--- Data extracts Enclosed Below ---

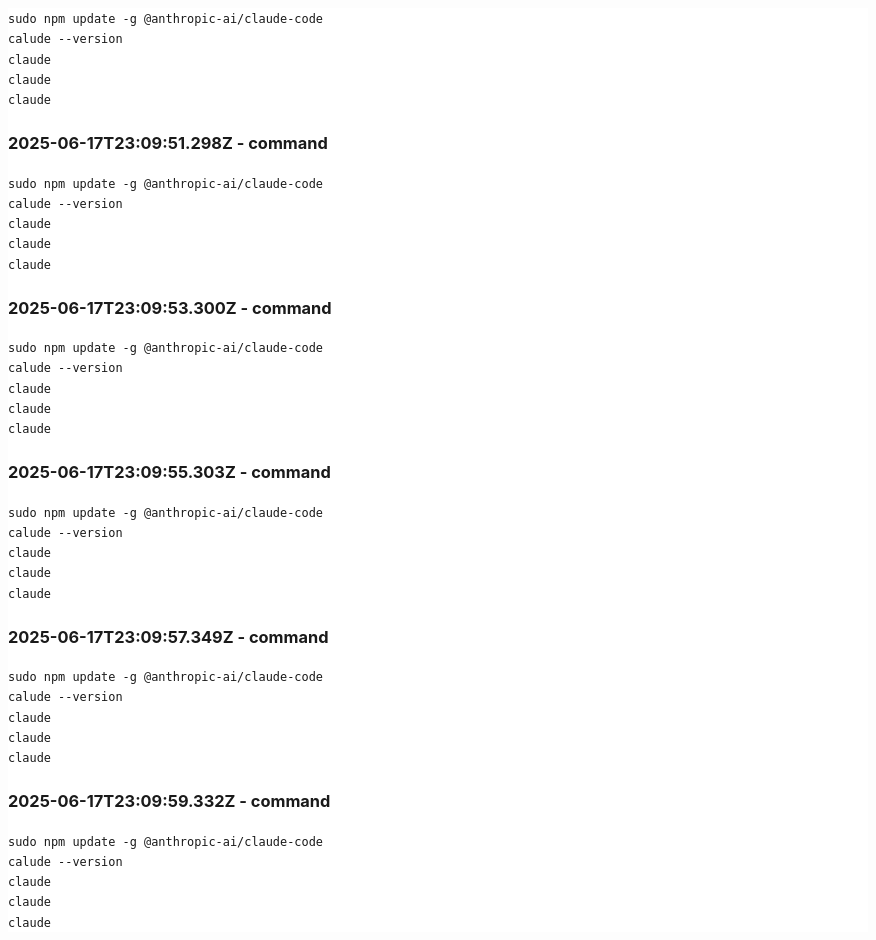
 ```
sudo npm update -g @anthropic-ai/claude-code
calude --version
claude
claude 
claude
```


### 2025-06-17T23:09:51.298Z - command

```
sudo npm update -g @anthropic-ai/claude-code
calude --version
claude
claude 
claude
```


### 2025-06-17T23:09:53.300Z - command

```
sudo npm update -g @anthropic-ai/claude-code
calude --version
claude
claude 
claude
```


### 2025-06-17T23:09:55.303Z - command

```
sudo npm update -g @anthropic-ai/claude-code
calude --version
claude
claude 
claude
```


### 2025-06-17T23:09:57.349Z - command

```
sudo npm update -g @anthropic-ai/claude-code
calude --version
claude
claude 
claude
```


### 2025-06-17T23:09:59.332Z - command

```
sudo npm update -g @anthropic-ai/claude-code
calude --version
claude
claude 
claude
```
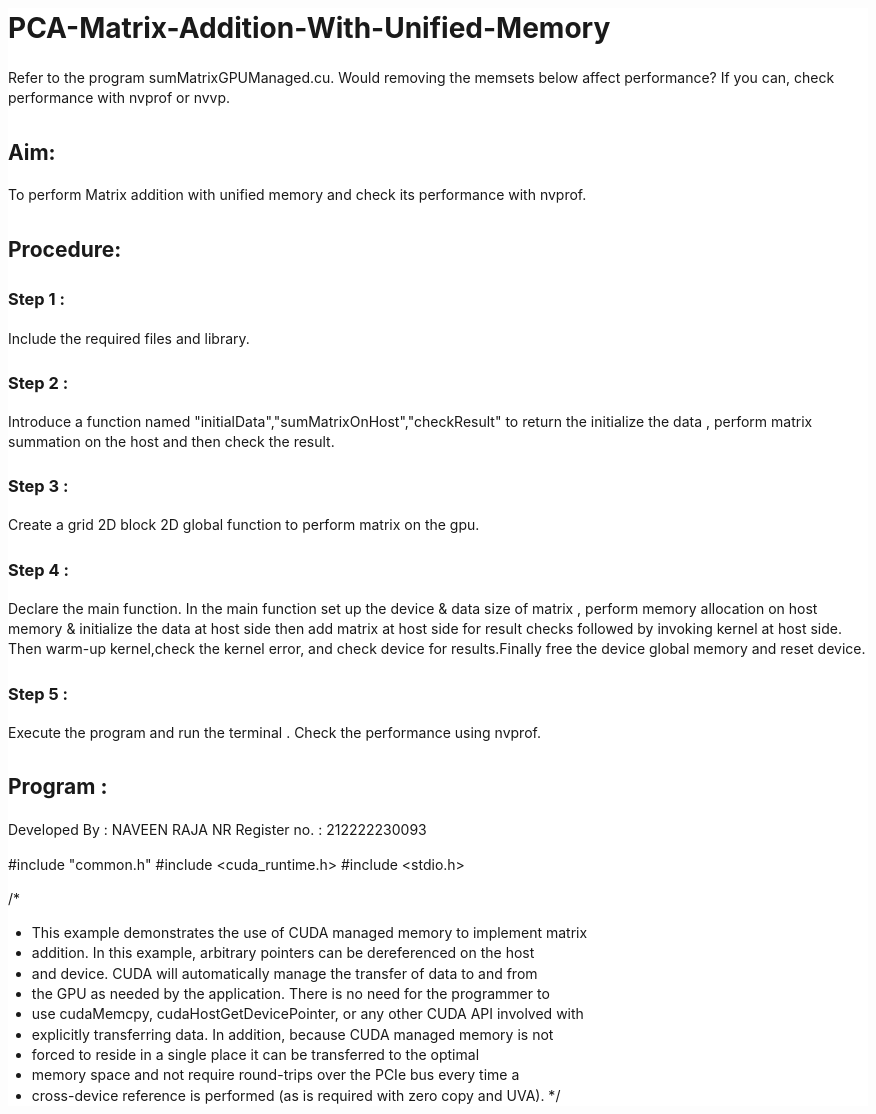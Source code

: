 # PCA-Matrix-Addition-With-Unified-Memory
Refer to the program sumMatrixGPUManaged.cu. Would removing the memsets below affect 
performance? If you can, check performance with nvprof or nvvp.
## Aim:
To perform Matrix addition with unified memory and check its performance with nvprof.
## Procedure:

### Step 1 :

Include the required files and library.
### Step 2 :

Introduce a function named "initialData","sumMatrixOnHost","checkResult" to return the initialize the data , perform matrix summation on the host and then check the result.
### Step 3 :

Create a grid 2D block 2D global function to perform matrix on the gpu.
### Step 4 :

Declare the main function. In the main function set up the device & data size of matrix , perform memory allocation on host memory & initialize the data at host side then add matrix at host side for result checks followed by invoking kernel at host side. Then warm-up kernel,check the kernel error, and check device for results.Finally free the device global memory and reset device.
### Step 5 :

Execute the program and run the terminal . Check the performance using nvprof.
## Program :

Developed By : NAVEEN RAJA NR
Register no. : 212222230093


#include "common.h"
#include <cuda_runtime.h>
#include <stdio.h>

/*
 * This example demonstrates the use of CUDA managed memory to implement matrix
 * addition. In this example, arbitrary pointers can be dereferenced on the host
 * and device. CUDA will automatically manage the transfer of data to and from
 * the GPU as needed by the application. There is no need for the programmer to
 * use cudaMemcpy, cudaHostGetDevicePointer, or any other CUDA API involved with
 * explicitly transferring data. In addition, because CUDA managed memory is not
 * forced to reside in a single place it can be transferred to the optimal
 * memory space and not require round-trips over the PCIe bus every time a
 * cross-device reference is performed (as is required with zero copy and UVA).
 */
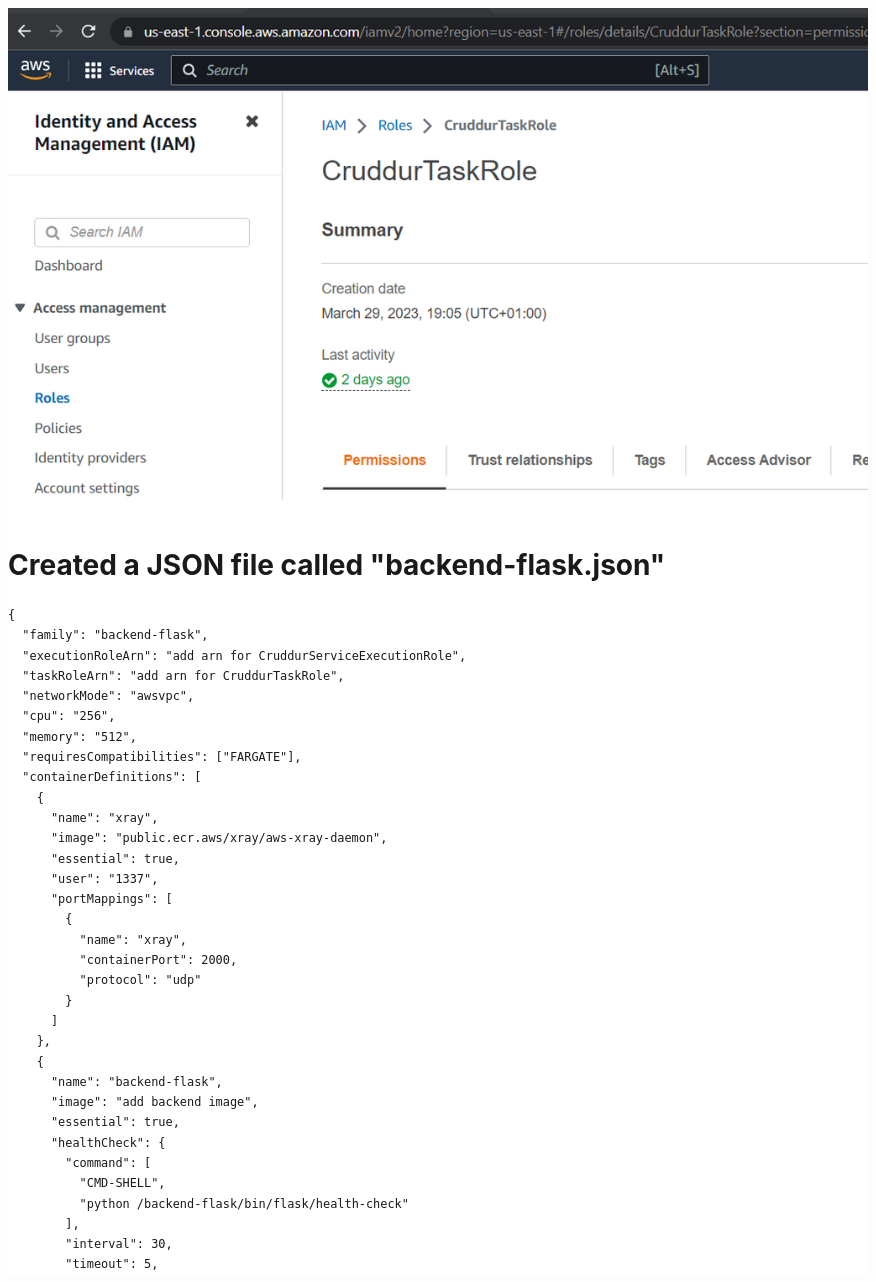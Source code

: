 ![image week6 fargate](assets/week6aws/CruddurTaskRoles.png)

# Created a JSON file called "backend-flask.json"
```
{
  "family": "backend-flask",
  "executionRoleArn": "add arn for CruddurServiceExecutionRole",
  "taskRoleArn": "add arn for CruddurTaskRole",
  "networkMode": "awsvpc",
  "cpu": "256",
  "memory": "512",
  "requiresCompatibilities": ["FARGATE"],
  "containerDefinitions": [
    {
      "name": "xray",
      "image": "public.ecr.aws/xray/aws-xray-daemon",
      "essential": true,
      "user": "1337",
      "portMappings": [
        {
          "name": "xray",
          "containerPort": 2000,
          "protocol": "udp"
        }
      ]
    },
    {
      "name": "backend-flask",
      "image": "add backend image",
      "essential": true,
      "healthCheck": {
        "command": [
          "CMD-SHELL",
          "python /backend-flask/bin/flask/health-check"
        ],
        "interval": 30,
        "timeout": 5,
```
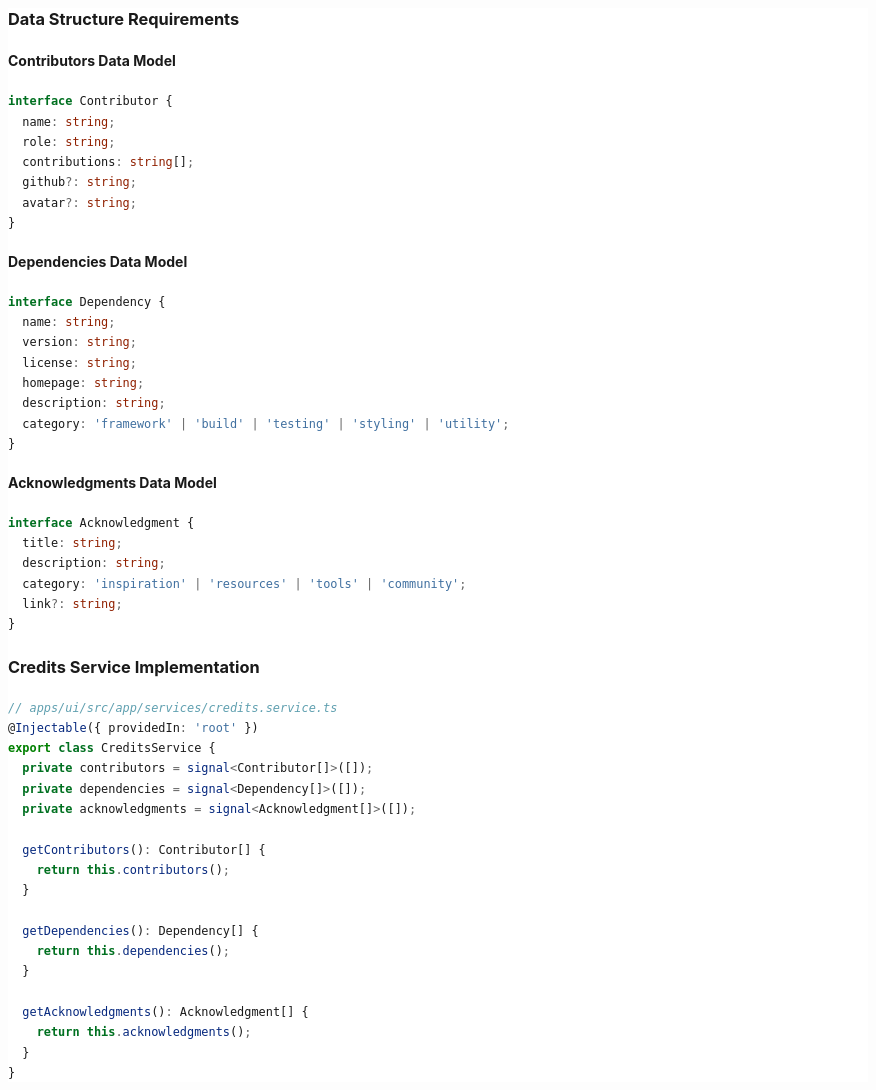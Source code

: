 ### Data Structure Requirements

#### Contributors Data Model
```typescript
interface Contributor {
  name: string;
  role: string;
  contributions: string[];
  github?: string;
  avatar?: string;
}
```

#### Dependencies Data Model
```typescript
interface Dependency {
  name: string;
  version: string;
  license: string;
  homepage: string;
  description: string;
  category: 'framework' | 'build' | 'testing' | 'styling' | 'utility';
}
```

#### Acknowledgments Data Model
```typescript
interface Acknowledgment {
  title: string;
  description: string;
  category: 'inspiration' | 'resources' | 'tools' | 'community';
  link?: string;
}
```

### Credits Service Implementation
```typescript
// apps/ui/src/app/services/credits.service.ts
@Injectable({ providedIn: 'root' })
export class CreditsService {
  private contributors = signal<Contributor[]>([]);
  private dependencies = signal<Dependency[]>([]);
  private acknowledgments = signal<Acknowledgment[]>([]);
  
  getContributors(): Contributor[] {
    return this.contributors();
  }
  
  getDependencies(): Dependency[] {
    return this.dependencies();
  }
  
  getAcknowledgments(): Acknowledgment[] {
    return this.acknowledgments();
  }
}
```
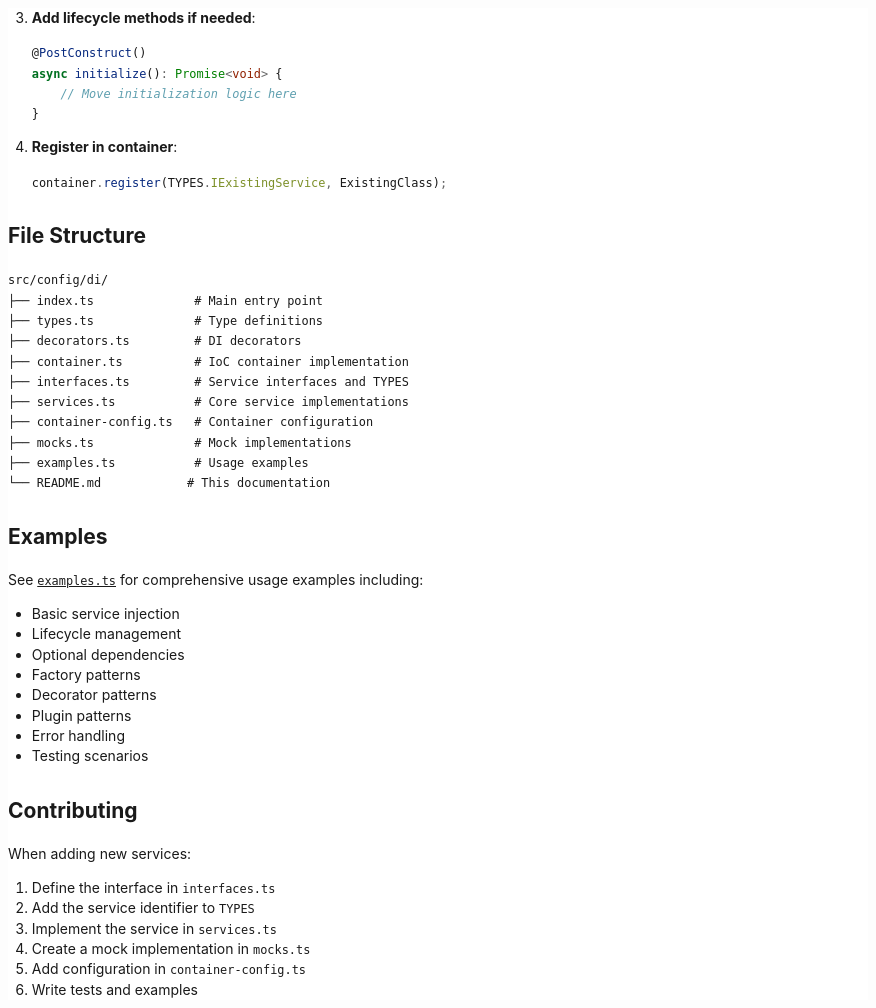 3. **Add lifecycle methods if needed**:
   ```typescript
   @PostConstruct()
   async initialize(): Promise<void> {
       // Move initialization logic here
   }
   ```

4. **Register in container**:
   ```typescript
   container.register(TYPES.IExistingService, ExistingClass);
   ```

## File Structure

```
src/config/di/
├── index.ts              # Main entry point
├── types.ts              # Type definitions
├── decorators.ts         # DI decorators
├── container.ts          # IoC container implementation
├── interfaces.ts         # Service interfaces and TYPES
├── services.ts           # Core service implementations
├── container-config.ts   # Container configuration
├── mocks.ts              # Mock implementations
├── examples.ts           # Usage examples
└── README.md            # This documentation
```

## Examples

See [`examples.ts`](./examples.ts) for comprehensive usage examples including:

- Basic service injection
- Lifecycle management
- Optional dependencies
- Factory patterns
- Decorator patterns
- Plugin patterns
- Error handling
- Testing scenarios

## Contributing

When adding new services:

1. Define the interface in `interfaces.ts`
2. Add the service identifier to `TYPES`
3. Implement the service in `services.ts`
4. Create a mock implementation in `mocks.ts`
5. Add configuration in `container-config.ts`
6. Write tests and examples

--- End of Enclosed Data extracts ---

### What you should do
Output the line containing "2. Add the service" and every line after it through the final line of the records above, exactly as written and nothing else.

### Answer to this task
2. Add the service identifier to `TYPES`
3. Implement the service in `services.ts`
4. Create a mock implementation in `mocks.ts`
5. Add configuration in `container-config.ts`
6. Write tests and examples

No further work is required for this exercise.